Remaniement ministériel : un nouveau contre-feu
Lundi 15 novembre 2010Chers amis,
Nombreux sont ceux qui m’ont, ces dernières heures, demandé mon avis sur le remaniement ministériel survenu dimanche soir. Franchement, que peut-on en penser ?
« Tout ça pour ça », de prime abord. Depuis des mois, le Président de la République essayait de faire miroiter de grands changements dans son gouvernement.

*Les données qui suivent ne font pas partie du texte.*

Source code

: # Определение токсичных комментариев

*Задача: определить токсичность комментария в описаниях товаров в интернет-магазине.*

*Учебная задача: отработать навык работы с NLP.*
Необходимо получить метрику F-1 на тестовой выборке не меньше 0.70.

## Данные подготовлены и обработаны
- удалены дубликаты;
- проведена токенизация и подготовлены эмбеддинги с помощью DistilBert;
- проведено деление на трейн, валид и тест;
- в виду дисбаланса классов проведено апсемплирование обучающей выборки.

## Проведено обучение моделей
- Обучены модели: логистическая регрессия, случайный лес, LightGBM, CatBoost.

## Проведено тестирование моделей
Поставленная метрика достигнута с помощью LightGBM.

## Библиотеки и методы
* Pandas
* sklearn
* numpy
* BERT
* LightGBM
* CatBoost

C’était souvent à des moments clés, pendant les débats et les manifestations contre la réforme injuste des retraites, ou quand les élus de son propre camp faisaient entendre leur mécontentement sur la réforme bâclée des collectivités territoriales.
Finalement, le premier ministre est conforté, alors qu’il était annoncé partant, et le gouvernement est resserré autour des anciens du RPR, et notamment des anciens fidèles de Jacques Chirac. La page de « l’ouverture » est tournée avec le départ de tous les ministres qui pouvaient apporter une voix dissonante à l’UMP.
Pire, alors que Nicolas Sarkozy s’est aliéné les élus avec la réforme territoriale et la suppression de la Taxe professionnelle mais aussi une majorité de citoyens avec la réforme des retraites, ce remaniement montre qu’il est aujourd’hui incapable de maîtriser sa propre majorité.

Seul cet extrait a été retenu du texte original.